Credo che la Nuova Bellinzona debba fare una seria riflessione sulla sua futura pianificazione territoriale ed economica, poiché perdere le qualità di comune vivibile e a misura d’uomo è subito fatto.

I proclami, a dire il vero, sono sempre molto edificanti. Città ecologica, città a misura d’uomo, mobilità lenta e intermodale, sono sempre sulla bocca dei politici capitolini, ma nel frattempo le aree verdi diminuiscono a vista d’occhio. Attorno alle palazzine di nuova costruzione gli alberi ad alto fusto, veri e propri biotopi rinfrescanti, non possono più starci poiché le autorimesse sotterranee, oltre ad impedire il drenaggio naturale dell’acqua piovana, impediscono lo sviluppo delle radici. I prati inglesi, da irrigare per mantenerli belli, non sanno nemmeno cosa sia la biodiversità. Anche se vengono proposti stalli per le biciclette, la gente continuerà ad utilizzare l’automobile, poiché non paga posteggio, salate tasse di circolazione e assicurazioni per tenerla ferma nell’autorimessa.

Se poi, come impone la Legge federale sulla pianificazione del territorio (LPT), si punta con decisione sulla densificazione senza però procedere a dezonamenti – ovvero rendere inedificabili terreni da salvaguardare per le coltivazioni e la compensazione ecologica, la tendenza sopra descritta non potrà che aumentare.

Pedanterie ambientaliste?
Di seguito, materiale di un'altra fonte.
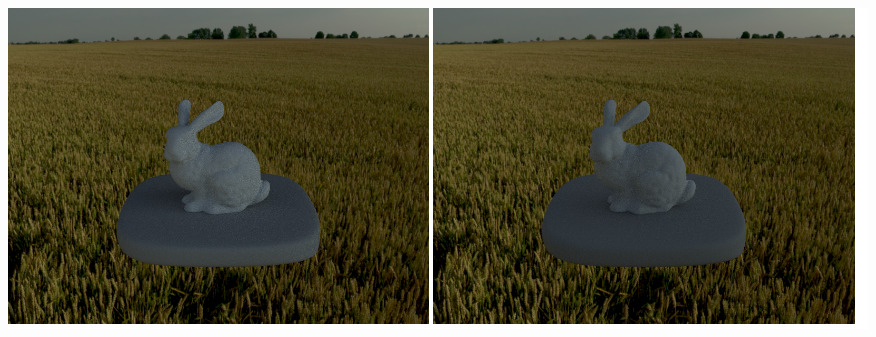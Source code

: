 <img src="/static/images/ray-tracing-materials/uniform1.png" width="49%" height="49%" />
<img src="/static/images/ray-tracing-materials/importance1.png" width="49%" height="49%" />

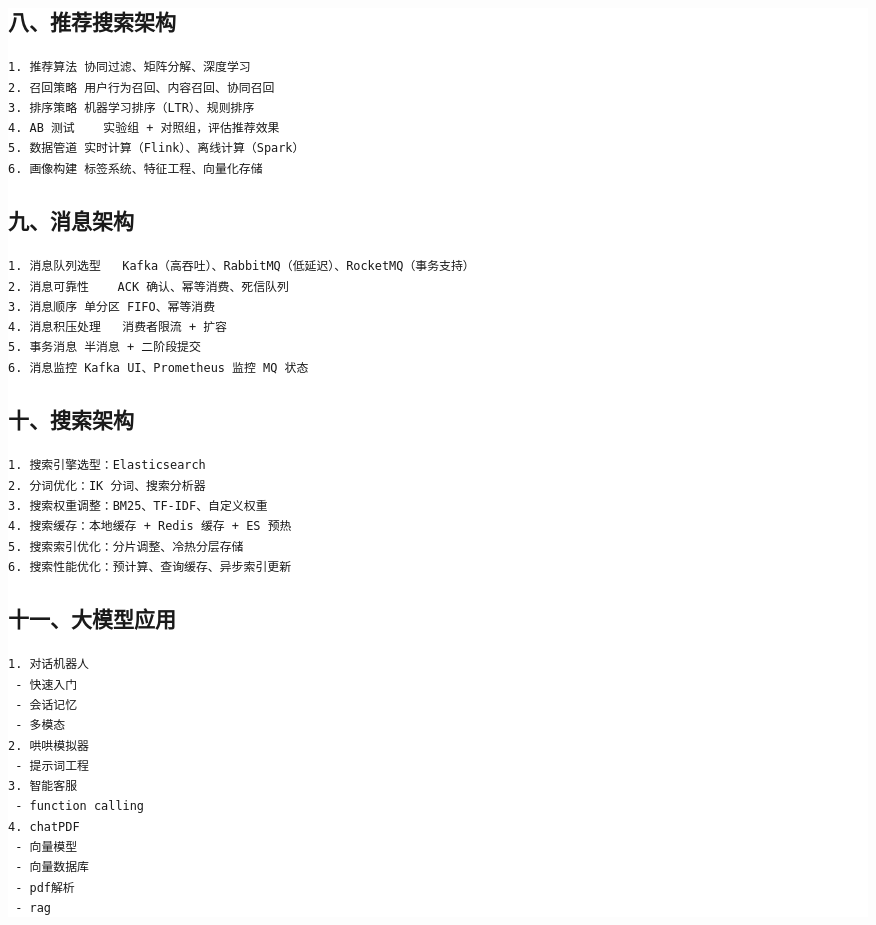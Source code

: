 

## 八、推荐搜索架构

```
1. 推荐算法	协同过滤、矩阵分解、深度学习
2. 召回策略	用户行为召回、内容召回、协同召回
3. 排序策略	机器学习排序（LTR）、规则排序
4. AB 测试	实验组 + 对照组，评估推荐效果
5. 数据管道	实时计算（Flink）、离线计算（Spark）
6. 画像构建	标签系统、特征工程、向量化存储
```



## 九、消息架构

```
1. 消息队列选型	Kafka（高吞吐）、RabbitMQ（低延迟）、RocketMQ（事务支持）
2. 消息可靠性	ACK 确认、幂等消费、死信队列
3. 消息顺序	单分区 FIFO、幂等消费
4. 消息积压处理	消费者限流 + 扩容
5. 事务消息	半消息 + 二阶段提交
6. 消息监控	Kafka UI、Prometheus 监控 MQ 状态
```



## 十、搜索架构

```
1. 搜索引擎选型：Elasticsearch
2. 分词优化：IK 分词、搜索分析器
3. 搜索权重调整：BM25、TF-IDF、自定义权重
4. 搜索缓存：本地缓存 + Redis 缓存 + ES 预热
5. 搜索索引优化：分片调整、冷热分层存储
6. 搜索性能优化：预计算、查询缓存、异步索引更新
```
## 十一、大模型应用
```
1. 对话机器人
 - 快速入门
 - 会话记忆
 - 多模态
2. 哄哄模拟器
 - 提示词工程
3. 智能客服
 - function calling
4. chatPDF
 - 向量模型 
 - 向量数据库
 - pdf解析
 - rag
```






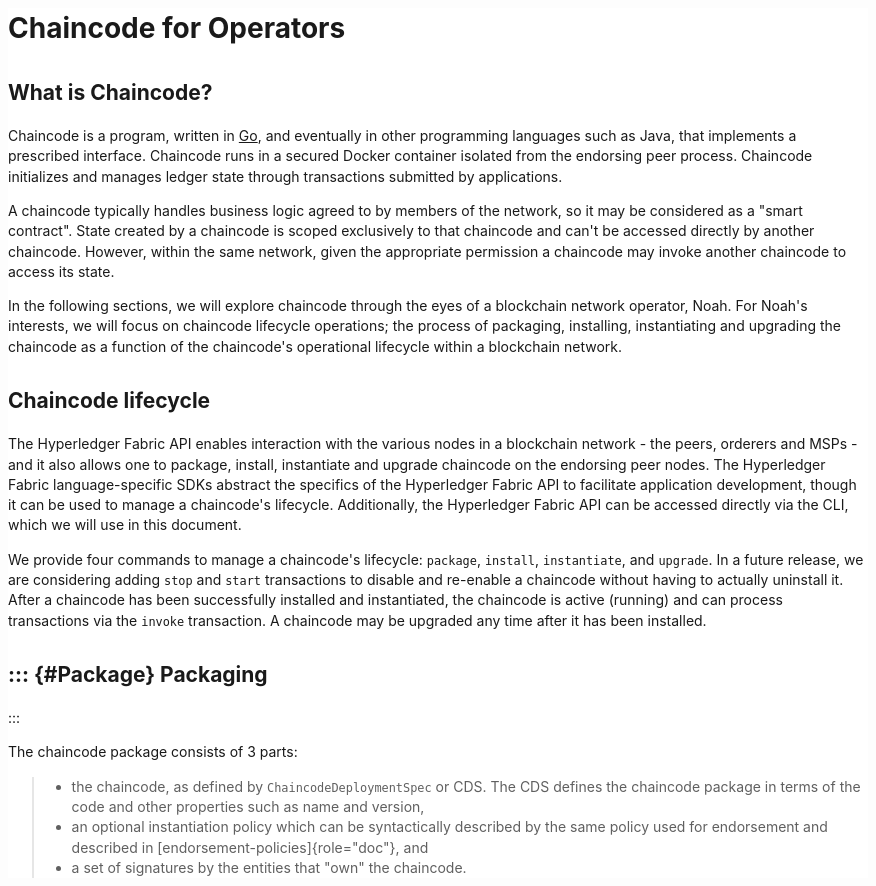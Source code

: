 Chaincode for Operators
=======================

What is Chaincode?
------------------

Chaincode is a program, written in [Go](https://golang.org), and
eventually in other programming languages such as Java, that implements
a prescribed interface. Chaincode runs in a secured Docker container
isolated from the endorsing peer process. Chaincode initializes and
manages ledger state through transactions submitted by applications.

A chaincode typically handles business logic agreed to by members of the
network, so it may be considered as a \"smart contract\". State created
by a chaincode is scoped exclusively to that chaincode and can\'t be
accessed directly by another chaincode. However, within the same
network, given the appropriate permission a chaincode may invoke another
chaincode to access its state.

In the following sections, we will explore chaincode through the eyes of
a blockchain network operator, Noah. For Noah\'s interests, we will
focus on chaincode lifecycle operations; the process of packaging,
installing, instantiating and upgrading the chaincode as a function of
the chaincode\'s operational lifecycle within a blockchain network.

Chaincode lifecycle
-------------------

The Hyperledger Fabric API enables interaction with the various nodes in
a blockchain network - the peers, orderers and MSPs - and it also allows
one to package, install, instantiate and upgrade chaincode on the
endorsing peer nodes. The Hyperledger Fabric language-specific SDKs
abstract the specifics of the Hyperledger Fabric API to facilitate
application development, though it can be used to manage a chaincode\'s
lifecycle. Additionally, the Hyperledger Fabric API can be accessed
directly via the CLI, which we will use in this document.

We provide four commands to manage a chaincode\'s lifecycle: `package`,
`install`, `instantiate`, and `upgrade`. In a future release, we are
considering adding `stop` and `start` transactions to disable and
re-enable a chaincode without having to actually uninstall it. After a
chaincode has been successfully installed and instantiated, the
chaincode is active (running) and can process transactions via the
`invoke` transaction. A chaincode may be upgraded any time after it has
been installed.

::: {#Package}
Packaging
---------
:::

The chaincode package consists of 3 parts:

> -   the chaincode, as defined by `ChaincodeDeploymentSpec` or CDS. The
>     CDS defines the chaincode package in terms of the code and other
>     properties such as name and version,
> -   an optional instantiation policy which can be syntactically
>     described by the same policy used for endorsement and described in
>     [endorsement-policies]{role="doc"}, and
> -   a set of signatures by the entities that "own" the chaincode.
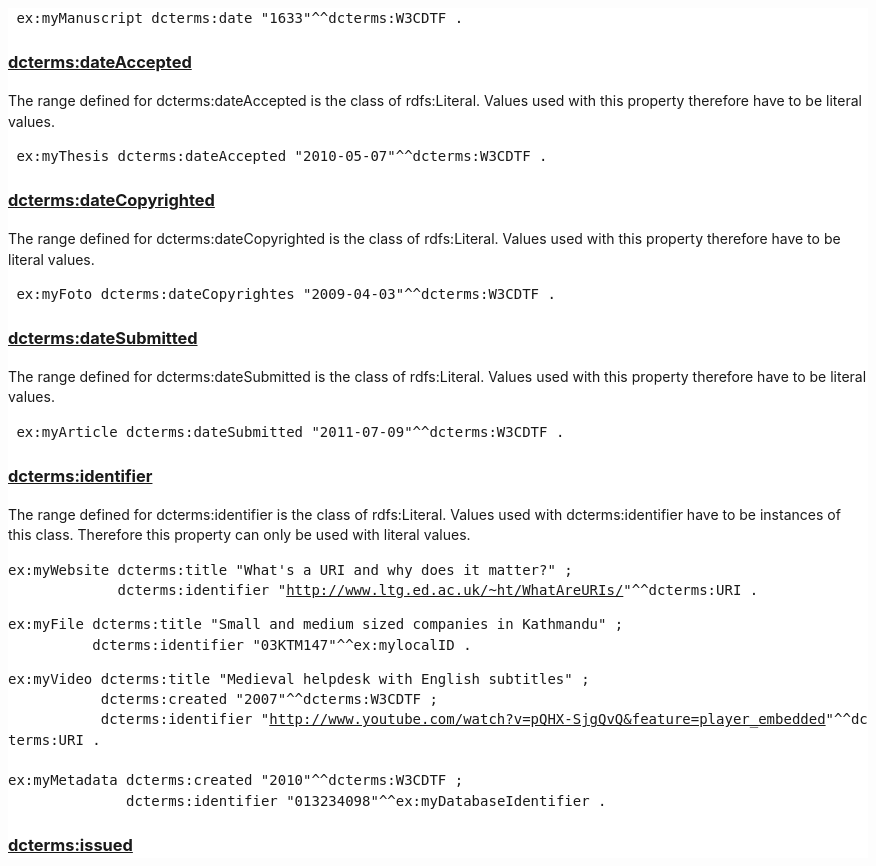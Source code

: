 <pre> ex:myManuscript dcterms:date "1633"^^dcterms:W3CDTF .
</pre>
### [dcterms:dateAccepted](http://dublincore.org/documents/dcmi-terms/#terms-dateAccepted) 

The range defined for dcterms:dateAccepted is the class of rdfs:Literal. Values used with this property therefore have to be literal values.

<pre> ex:myThesis dcterms:dateAccepted "2010-05-07"^^dcterms:W3CDTF .
</pre>
### [dcterms:dateCopyrighted](http://dublincore.org/documents/dcmi-terms/#terms-dateCopyrighted) 

The range defined for dcterms:dateCopyrighted is the class of rdfs:Literal. Values used with this property therefore have to be literal values.

<pre> ex:myFoto dcterms:dateCopyrightes "2009-04-03"^^dcterms:W3CDTF .
</pre>
### [dcterms:dateSubmitted](http://dublincore.org/documents/dcmi-terms/#terms-dateSubmitted) 

The range defined for dcterms:dateSubmitted is the class of rdfs:Literal. Values used with this property therefore have to be literal values.

<pre> ex:myArticle dcterms:dateSubmitted "2011-07-09"^^dcterms:W3CDTF .
</pre>
### [dcterms:identifier](http://dublincore.org/documents/dcmi-terms/#terms-identifier) 

The range defined for dcterms:identifier is the class of rdfs:Literal. Values used with dcterms:identifier have to be instances of this class. Therefore this property can only be used with literal values.

<pre>ex:myWebsite dcterms:title "What's a URI and why does it matter?" ;
             dcterms:identifier "<a href="http://www.ltg.ed.ac.uk/~ht/WhatAreURIs/" class="external free" rel="nofollow">http://www.ltg.ed.ac.uk/~ht/WhatAreURIs/</a>"^^dcterms:URI .
</pre>

<pre>ex:myFile dcterms:title "Small and medium sized companies in Kathmandu" ;
          dcterms:identifier "03KTM147"^^ex:mylocalID .
</pre>

<pre>ex:myVideo dcterms:title "Medieval helpdesk with English subtitles" ;
           dcterms:created "2007"^^dcterms:W3CDTF ;
           dcterms:identifier "<a href="http://www.youtube.com/watch?v=pQHX-SjgQvQ&amp;feature=player_embedded" class="external free" rel="nofollow">http://www.youtube.com/watch?v=pQHX-SjgQvQ&amp;feature=player_embedded</a>"^^dcterms:URI .

ex:myMetadata dcterms:created "2010"^^dcterms:W3CDTF ;
              dcterms:identifier "013234098"^^ex:myDatabaseIdentifier .
</pre>
### [dcterms:issued](http://dublincore.org/documents/dcmi-terms/#terms-issued) 
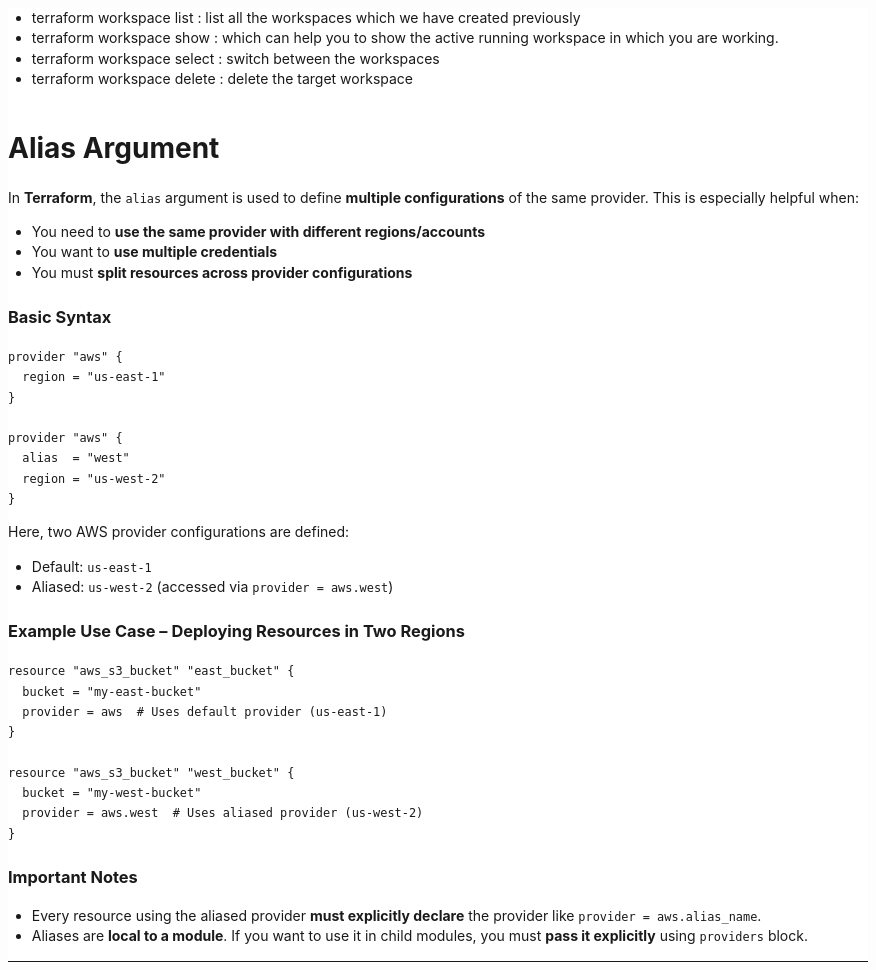    - terraform workspace list                    :  list all the workspaces which we have created previously<br>
   - terraform workspace show                    :  which can help you to show the active running workspace in which you are working.<br>
   - terraform workspace select <workspace name> :  switch between the workspaces<br>
   - terraform workspace delete <workspace name> : delete the target workspace <br>

# Alias Argument

In **Terraform**, the `alias` argument is used to define **multiple configurations** of the same provider. This is especially helpful when:

* You need to **use the same provider with different regions/accounts**
* You want to **use multiple credentials**
* You must **split resources across provider configurations**

### Basic Syntax

```hcl
provider "aws" {
  region = "us-east-1"
}

provider "aws" {
  alias  = "west"
  region = "us-west-2"
}
```

Here, two AWS provider configurations are defined:

* Default: `us-east-1`
* Aliased: `us-west-2` (accessed via `provider = aws.west`)


###  Example Use Case – Deploying Resources in Two Regions

```hcl
resource "aws_s3_bucket" "east_bucket" {
  bucket = "my-east-bucket"
  provider = aws  # Uses default provider (us-east-1)
}

resource "aws_s3_bucket" "west_bucket" {
  bucket = "my-west-bucket"
  provider = aws.west  # Uses aliased provider (us-west-2)
}
```

###  Important Notes

* Every resource using the aliased provider **must explicitly declare** the provider like `provider = aws.alias_name`.
* Aliases are **local to a module**. If you want to use it in child modules, you must **pass it explicitly** using `providers` block.

---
Chi si informa sui servizi forniti dagli ecosistemi (mantenimento di microclima salubri e freschi, della fertilità dei terreni, dell’assorbimento di CO2, …) sa bene quanto la nostra qualità di vita dipenda da tali “dettagli”. D’altra parte le leggi federali sull’agricoltura e la protezione della natura e del paesaggio vanno proprio in questa direzione.

Se la Nuova Bellinzona desidera essere ecologica nel senso più integrale del termine, credo debba sviluppare un istituto in scienze ecologiche interfacciandosi con gli istituti in bio-medicina, i laboratori cantonali, la scuola agraria di Mezzana, SUPSI, USI e l’istituto in scienze dell’amministrazione ipotizzato nel progetto di aggregazione.

Chissà che la Nuova Bellinzona non possa essere una delle prime “transition town” delle nostre latitudini, dove si impari soprattutto a vivere bene, in modo sostenibile e mantenendosi in salute.